The top ten stocks now account for roughly 50% of the index, which means half of every dollar invested in a broad‑market ETF is effectively going into the top ten companies.
By comparison, the S&P 500 had 33 companies make up 50% of the index just before the dot‑com crash in 1999. That isn’t an apples‑to‑apples assessment, however it does highlight the scale of the imbalance we’re seeing domestically.
We don’t just fret about concentration for its own sake. These handful of companies have delivered strong returns that investors have benefitted from over the past few years. But starting valuation is one of the most reliable predictors of long‑term returns.
The chart below shows the Star Rating for each company that dominates the index. A five-star rating means our analysts think the current market price likely represents an excessively pessimistic outlook and that beyond fair risk-adjusted returns are likely over a long timeframe. A one-star rating means our analysts think the market is pricing in an excessively optimistic outlook, limiting upside potential and leaving the investor exposed to capital loss.

As evident above, only one company is in five-star territory, whilst the others are all trading at prices we deem overly optimistic. When you buy into an index that is heavily weighted toward expensive stocks, you’re effectively locking in lower future returns and exposing yourself to deeper drawdowns if sentiment cools.
This doesn’t mean market cap ETFs are inherently bad, it simply reflects a structural feature of the Australian market and therefore a structural feature of any ETF that tracks it. The real issue is when investors automatically conflate the breadth of holdings with the breadth of actual exposure.
Is there another way?
An equal-weighted approach is another common strategy that holds the same constituents but weights them equally, regardless of market capitalisation. In essence, you’re underweighting large caps and overweighting smaller players. This negates the concentration risk (sectors, cyclicality etc) that we see in market cap weighted funds, whilst potentially providing exposure to a higher quality of constituents in the case that returns are muted at the top end.
This seemingly solves the concentration problem, however, comes with its own set of trade-offs. These include higher turnover and transaction costs, more volatility, less tax efficiency and the tendency to lag when mega-caps drive the market. This is the price of spreading exposure more evenly.
This strategy doesn’t just reduce concentration and call it a day. It also changes the shape of the portfolio and those differences introduce what’s known as active risk which is the degree to which an ETF’s exposures deviate from the traditional market cap index.
Take VanEck Australian Equal Weight ETF MVW as an example. By giving every company the same weight, it naturally ends up with less exposure to the giants that dominate the ASX 200 e.g. Financials fall from around 30% of the index to roughly 21% in MVW.
But the flip side is that sectors normally overshadowed in a cap‑weighted index receive a larger allocation. Real estate is a good example with MVW holding about 10% in real estate, compared with roughly 6% in the ASX 200. Whilst you’re no longer hugging the index, it means your returns will likely diverge from the benchmark depending on the relative performance of these sectors.

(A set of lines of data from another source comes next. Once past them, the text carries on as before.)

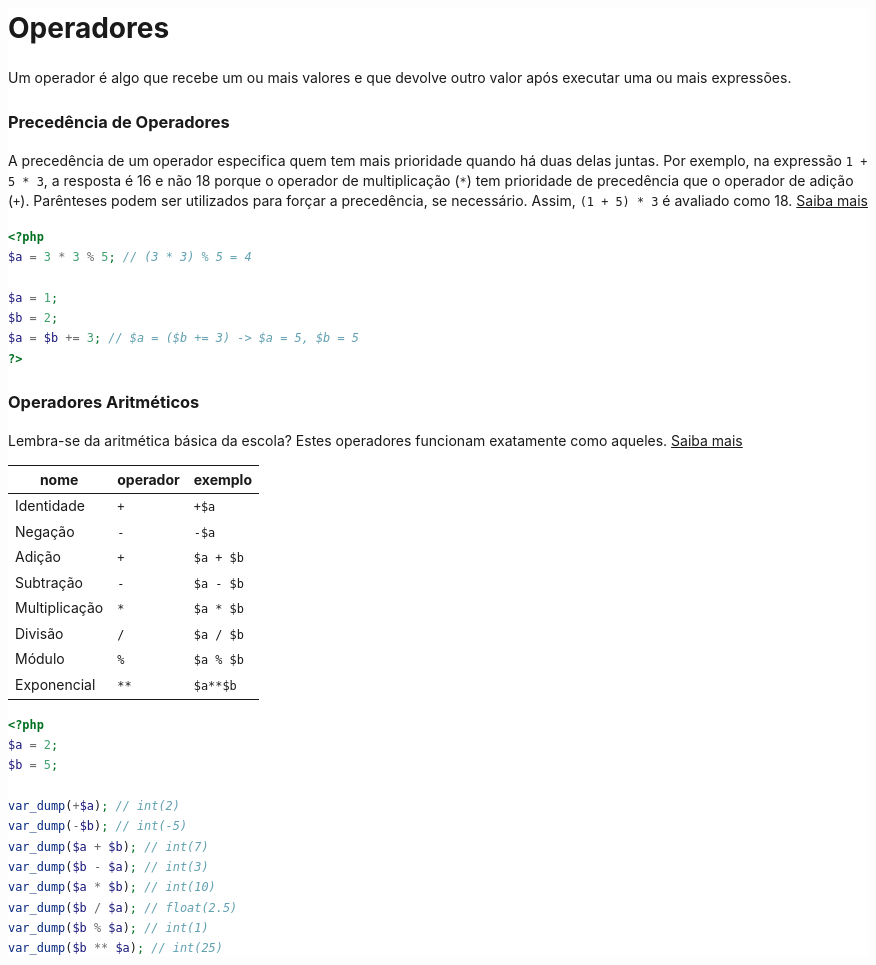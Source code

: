 # Operadores
Um operador é algo que recebe um ou mais valores e que devolve outro valor após executar uma ou mais expressões.

### Precedência de Operadores
A precedência de um operador especifica quem tem mais prioridade quando há duas delas juntas. Por exemplo, na expressão `1 + 5 * 3`, a resposta é 16 e não 18 porque o operador de multiplicação (`*`) tem prioridade de precedência que o operador de adição (`+`). Parênteses podem ser utilizados para forçar a precedência, se necessário. Assim, `(1 + 5) * 3` é avaliado como 18. [Saiba mais](https://www.php.net/manual/pt_BR/language.operators.precedence.php)

```php
<?php
$a = 3 * 3 % 5; // (3 * 3) % 5 = 4

$a = 1;
$b = 2;
$a = $b += 3; // $a = ($b += 3) -> $a = 5, $b = 5
?>
```

### Operadores Aritméticos
Lembra-se da aritmética básica da escola? Estes operadores funcionam exatamente como aqueles. [Saiba mais](https://www.php.net/manual/pt_BR/language.operators.arithmetic.php)

| nome | operador | exemplo |
|------|----------|---------|
| Identidade | `+` | `+$a` |
| Negação | `-` | `-$a` |
| Adição | `+` | `$a + $b` |
| Subtração | `-` | `$a - $b` |
| Multiplicação | `*` | `$a * $b` |
| Divisão | `/` | `$a / $b` |
| Módulo | `%` | `$a % $b` |
| Exponencial | `**` | `$a**$b` |

```php
<?php
$a = 2;
$b = 5;

var_dump(+$a); // int(2)
var_dump(-$b); // int(-5)
var_dump($a + $b); // int(7)
var_dump($b - $a); // int(3)
var_dump($a * $b); // int(10)
var_dump($b / $a); // float(2.5)
var_dump($b % $a); // int(1)
var_dump($b ** $a); // int(25)
```
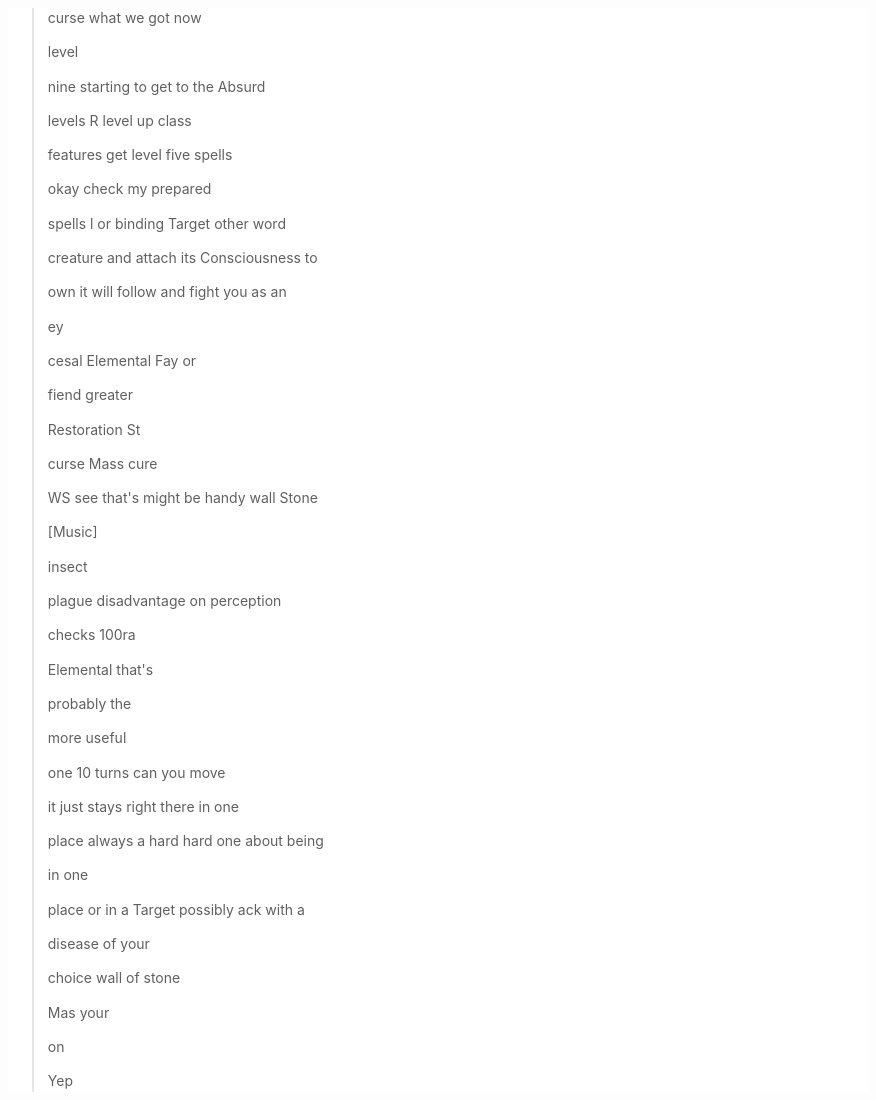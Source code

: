 > curse what we got now
>
> level
>
> nine starting to get to the Absurd
>
> levels R level up class
>
> features get level five spells
>
> okay check my prepared
>
> spells l or binding Target other word
>
> creature and attach its Consciousness to
>
> own it will follow and fight you as an
>
> ey
>
> cesal Elemental Fay or
>
> fiend greater
>
> Restoration St
>
> curse Mass cure
>
> WS see that&#39;s might be handy wall Stone
>
> [Music]
>
> insect
>
> plague disadvantage on perception
>
> checks 100ra
>
> Elemental that&#39;s
>
> probably the
>
> more useful
>
> one 10 turns can you move
>
> it just stays right there in one
>
> place always a hard hard one about being
>
> in one
>
> place or in a Target possibly ack with a
>
> disease of your
>
> choice wall of stone
>
> Mas your
>
> on
>
> Yep
>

This isn’t a call for a complete strategy overhaul. Unsurprisingly, you can find academic theory that supports both methods and several alternatives. The reality is that no one knows which approach will work over the next five years, let alone the next twenty.
Whatever index and corresponding ETF you choose, you’re choosing a set of rules that determine what your money leans into and what it ignores. Market cap ETFs aren’t objectively unsafe and equal-weight ETFs aren’t an explicit solution. The most important thing is to avoid being blindsided by risks you never intended to take.